Susan Guettel Cole is Professor Emerita at the University at Buffalo in the Department of Classics. She is known for her work on Ancient Greek Religion and gender.
== Education ==
Cole received her PhD from the University of Minnesota in 1975. Her doctoral thesis was entitled The Samothracian Mysteries and the Samothracian Gods: Initiates, Theoroi, and Worshippers.

== Career ==
After graduating, she became Assistant Professor of Classics and Associate Professor of History at the University of Illinois at Chicago. In 1991 she was a Fellow of the Institute of Humanities at UIC. She published Theoi Megaloi: The Cult of the Great Gods at Samothrace, based on her doctoral dissertation, in 1986. Her second book, Landscapes, Gender, and Ritual Space: The Ancient Greek Experience, came out in 2004. She has also worked on pigs in Ancient Greek culture.

In 1992 she joined the Department of Classics at the University at Buffalo, where she was Chair of the department from 1994 to 1995 and again 1998–2004.

Cole was chair of the Society for Classical Studies Committee for Professional Ethics in 1986. She was Directeur d’Etudes Associé at the Ecole Pratique des Hautes Études in 1990. In 1996-97 she was a Fellow of the National Humanities Center. She has also received fellowships from the American Council of Learned Societies, the Alexander von Humboldt Foundation, and the David and Lucile Packard Foundation, and a grant from the Baldy Center for Law and Social Policy.

== Select publications ==

- 1980. "New Evidence for the Mysteries of Dionysos." Greek, Roman and Byzantine Studies 21.3: 223–238.
- 1981. "Could Greek women read and write?" Women's Studies, 8(1-2),
- 1984. "Greek Sanctions against Sexual Assault." Classical Philology, 79(2), 97–113.
- 1984. "The Social Function of Rituals of Maturation: The Koureion and the Arkteia." Zeitschrift Für Papyrologie Und Epigraphik, 55, 233–244.
- 1984. "Male and Female in Greek Cult." Zeitschrift Für Papyrologie Und Epigraphik, 55, 231.
- 1986. Theoi Megaloi: the cult of the great gods at Samothrace . Leiden: Brill.
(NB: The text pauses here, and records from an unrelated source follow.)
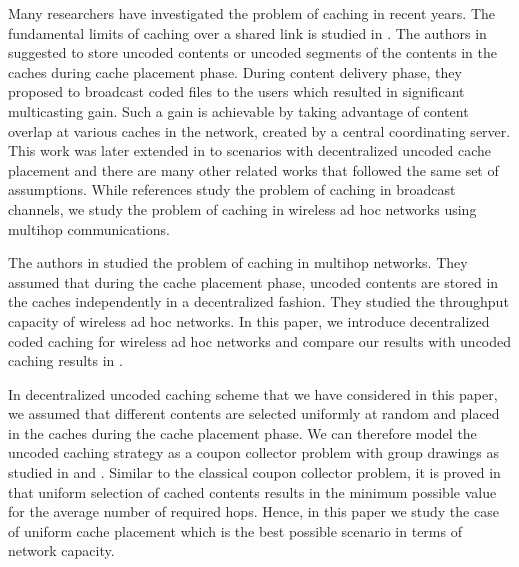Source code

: \documentclass[10pt,journal]{IEEEtran}
\begin{document}
Many researchers have investigated the problem of caching in recent years. The fundamental limits of caching over a shared link is studied in \cite{DBLP:journals/tit/Maddah-AliN14}. The authors in \cite{DBLP:journals/tit/Maddah-AliN14} suggested to store uncoded contents or
uncoded segments of the contents in the caches during cache placement phase. During content delivery phase, they proposed to broadcast coded files to the users which resulted in  significant  multicasting gain. Such a gain is achievable by taking advantage of content overlap at  various caches in the network, created by a central coordinating server. This work was later extended in  \cite{DBLP:journals/ton/Maddah-AliN15} to scenarios with decentralized uncoded cache placement and there are many other related works that followed the same set of assumptions. %
While references  \cite{DBLP:journals/tit/Maddah-AliN14,DBLP:journals/ton/Maddah-AliN15} study the problem of caching in broadcast channels,  we  study the problem of caching in wireless ad hoc networks using multihop communications.

The authors in \cite{DBLP:conf/icc/JeonHJC15} studied the problem of caching in multihop networks. They assumed that during the cache placement phase, uncoded contents are stored in the caches independently in a decentralized fashion. They studied the throughput capacity of wireless ad hoc networks. In this paper, we  introduce decentralized coded caching for wireless ad hoc networks and compare our results with uncoded caching results in \cite{DBLP:conf/icc/JeonHJC15}. 

In decentralized uncoded caching scheme that we have considered in this paper, we assumed that different contents are selected uniformly at random and placed in the caches during the cache placement phase. We can therefore model the uncoded caching strategy as a coupon collector problem with group drawings as studied in \cite{stadje1990collector} and \cite{johnson1977urn}. Similar to the classical coupon collector problem, it is proved in \cite{johnson1977urn} that uniform selection of cached contents results in the minimum possible value for the average number of required hops. Hence, in this paper we study the case of uniform cache placement which is the best possible scenario in terms of network capacity.
\end{document}
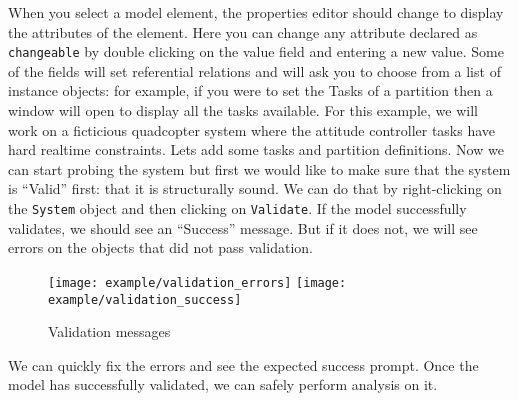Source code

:When you select a model element, the properties editor should change to display
the attributes of the element. Here you can change any attribute declared
as \texttt{changeable} by double clicking on the value field and
entering a new value.
Some of the fields will set referential relations and will ask
you to choose from a list of instance objects: for example, if you
were to set the Tasks of a partition then a window will open to display
all the tasks available. For this example, we will work on a ficticious quadcopter system where
the attitude controller tasks have hard realtime constraints.
Lets add some tasks and partition definitions. 
Now we can start probing the system but first we would like to make sure that
the system is ``Valid'' first: that it is structurally sound. We can
do that by right-clicking on the \texttt{System} object and 
then clicking on \texttt{Validate}.
If the model successfully validates, we should see an ``Success''
message. But if it does not, we will see errors on the objects
that did not pass validation.
\begin{figure}
    \texttt{[image: example/validation\_errors]}
    \texttt{[image: example/validation\_success]}
    \caption{Validation messages}
\end{figure}
We can quickly fix the errors and see the expected success prompt.
Once the model has successfully validated, we can safely perform
analysis on it.
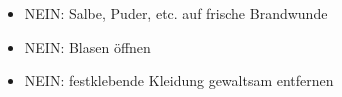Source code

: 





{%
\begin{itemize}
    \item[\Irritant] NEIN: Salbe, Puder, etc. auf frische 
    Brandwunde \cite {emergency9,PHTLS6}
    \item[\Irritant] NEIN: Blasen öffnen \cite{emergency9}
    \item[\Irritant] NEIN: festklebende Kleidung gewaltsam entfernen
\end{itemize}
}{

}{}{}{}


\cite{Kamolz2009,Verbrennungsmed2009Praehosp,Beneker2004,Loennecker2001,TertialeNotfallIntensivmed1}



\subsection{}
\label{topic:inhalationstrauma}


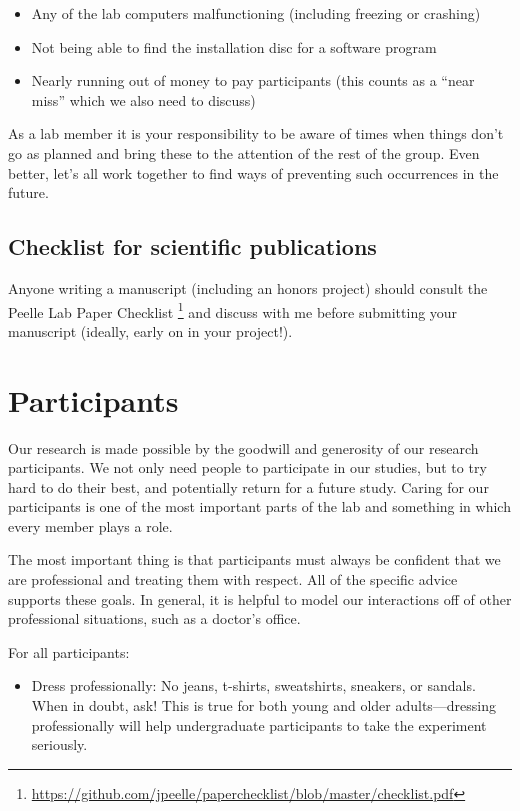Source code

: \documentclass[letterpaper,12pt,oneside]{memoir}
\begin{document}
{\begin{itemize}
\item Any of the lab computers malfunctioning (including freezing or crashing)
\item Not being able to find the installation disc for a software program
\item Nearly running out of money to pay participants (this counts as a ``near miss'' which we also need to discuss)
\end{itemize}

As a lab member it is your responsibility to be aware of times when things don't go as planned and bring these to the attention of the rest of the group. Even better, let's all work together to find ways of preventing such occurrences in the future.


\subsection{Checklist for scientific publications}

Anyone writing a manuscript (including an honors project) should consult the Peelle Lab Paper Checklist \footnote{\url{https://github.com/jpeelle/paperchecklist/blob/master/checklist.pdf}} and discuss with me before submitting your manuscript (ideally, early on in your project!).


\section{Participants}
\label{sec:participants}

Our research is made possible by the goodwill and generosity of our research participants. We not only need people to participate in our studies, but to try hard to do their best, and potentially return for a future study. Caring for our participants is one of the most important parts of the lab and something in which every member plays a role.

The most important thing is that participants must always be confident that we are professional and treating them with respect. All of the specific advice supports these goals. In general, it is helpful to model our interactions off of other professional situations, such as a doctor's office.

For all participants:

\begin{itemize}

\item Dress professionally: No jeans, t-shirts, sweatshirts, sneakers, or sandals. When in doubt, ask! This is true for both young and older adults---dressing professionally will help undergraduate participants to take the experiment seriously.


\end{itemize}}
\end{document}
ISBN 9789004296473
- 2000. "Landscapes of Artemis." The Classical World 93.5 (2000): 471–81.
- 2004. Landscapes, Gender, and Ritual Space:The Ancient Greek Experience. Berkeley: University of California Press. ISBN 9780520235441
- 2008. "Ritual Texts for the Afterlife. Orpheus and the Bacchic Gold Tablets." The Journal of Hellenic Studies, 128, 221.
- 2010. "Maenads." in The Oxford Encyclopedia of Ancient Greece and Rome.